According to Xinhua Finance, the 2022 Tsinghua PBCSF Chief Economist Forum was held online on May 14. It brought many top global economic and financial experts together to discuss the worldwide economy and order during the turbulent 2022.
Among them, Yu Yongding, researcher and doctoral supervisor of the Institute of World Economics and Politics as well as a member of the Chinese Academy of Social Sciences, proposed that China should adjust the structure of its overseas assets from 8 aspects.
First, expand fiscal and monetary policies to stimulate domestic demand to drive imports.
Second, cancel the remaining export tax rebate policy to encourage exports.
Third, increase imports of commodities and strategic goods.
Fourth, to buy fewer U.S. Treasuries, import more U.S. products, and fulfill the U.S.-China trade agreement as much as possible.

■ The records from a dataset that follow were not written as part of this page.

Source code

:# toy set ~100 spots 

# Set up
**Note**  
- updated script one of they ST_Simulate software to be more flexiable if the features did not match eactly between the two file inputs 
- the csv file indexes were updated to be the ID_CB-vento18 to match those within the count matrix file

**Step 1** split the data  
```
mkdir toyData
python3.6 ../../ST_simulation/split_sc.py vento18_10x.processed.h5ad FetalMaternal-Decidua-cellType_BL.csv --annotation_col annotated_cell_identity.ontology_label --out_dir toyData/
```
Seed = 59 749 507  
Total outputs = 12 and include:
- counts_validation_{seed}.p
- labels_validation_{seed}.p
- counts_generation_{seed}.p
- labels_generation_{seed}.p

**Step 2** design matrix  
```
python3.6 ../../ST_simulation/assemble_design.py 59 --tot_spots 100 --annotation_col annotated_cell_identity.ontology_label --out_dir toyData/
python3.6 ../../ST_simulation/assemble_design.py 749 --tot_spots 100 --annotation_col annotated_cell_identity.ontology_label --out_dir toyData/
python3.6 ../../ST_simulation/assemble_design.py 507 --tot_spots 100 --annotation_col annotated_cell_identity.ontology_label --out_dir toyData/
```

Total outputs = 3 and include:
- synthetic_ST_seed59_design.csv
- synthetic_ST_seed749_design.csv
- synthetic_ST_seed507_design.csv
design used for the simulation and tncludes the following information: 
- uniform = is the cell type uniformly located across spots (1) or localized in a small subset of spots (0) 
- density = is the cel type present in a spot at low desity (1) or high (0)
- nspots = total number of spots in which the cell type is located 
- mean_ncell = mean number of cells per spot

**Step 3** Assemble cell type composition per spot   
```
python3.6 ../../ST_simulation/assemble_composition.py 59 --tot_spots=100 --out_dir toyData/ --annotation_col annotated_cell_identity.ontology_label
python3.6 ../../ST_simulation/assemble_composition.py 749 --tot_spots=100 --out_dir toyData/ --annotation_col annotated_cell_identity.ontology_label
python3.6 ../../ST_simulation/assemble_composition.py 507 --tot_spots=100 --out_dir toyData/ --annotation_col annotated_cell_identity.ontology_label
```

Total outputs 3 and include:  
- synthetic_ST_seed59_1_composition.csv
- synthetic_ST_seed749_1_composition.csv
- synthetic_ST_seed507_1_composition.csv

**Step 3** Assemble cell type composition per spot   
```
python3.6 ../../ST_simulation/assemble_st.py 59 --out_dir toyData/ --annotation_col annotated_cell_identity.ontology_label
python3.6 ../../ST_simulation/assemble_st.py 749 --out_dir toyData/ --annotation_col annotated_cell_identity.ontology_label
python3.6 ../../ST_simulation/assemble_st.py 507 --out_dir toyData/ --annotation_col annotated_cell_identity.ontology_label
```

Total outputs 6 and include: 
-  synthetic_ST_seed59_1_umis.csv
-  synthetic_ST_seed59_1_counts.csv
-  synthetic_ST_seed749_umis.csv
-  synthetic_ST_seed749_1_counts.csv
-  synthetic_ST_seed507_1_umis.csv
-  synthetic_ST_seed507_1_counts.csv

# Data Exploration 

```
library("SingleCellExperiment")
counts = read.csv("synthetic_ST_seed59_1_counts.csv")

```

Fifth, maintain a trade deficit for a specific period.
The sixth is implementing a floating exchange rate policy and maintaining specific capital controls.
The next one is to increase forms of overseas investment. Converting the trade surplus into overseas investment is also a good way while clarifying the home base and direction of overseas investment.
Finally, leverage China’s strengths in infrastructure investment, but be wary of the debt trap.
At the end of March, Yu Yongding also wrote an article warning that China must hurry up, consider the safety of the country’s overseas assets, and make necessary corresponding adjustments.
He added that the safety of overseas assets deserves attention due to a net asset of about 2 trillion yuan (295 billion dollars) overseas, which is a huge amount.
He also said that China already needs to worry about its overseas asset, including foreign exchange reserves, even if there is no geopolitical conflict. Additionally, authorities should be more alert to U.S. sanctions imposed on Russia.
In an interview by Reuters, Yu stated that a wide-ranging economic war has already started, but the most lethal tactics have yet to be adopted.
He said that a complete decoupling of China and the U.S. is not impossible, and the ultimate U.S. sanctions may include the seizure of U.S. assets held by China.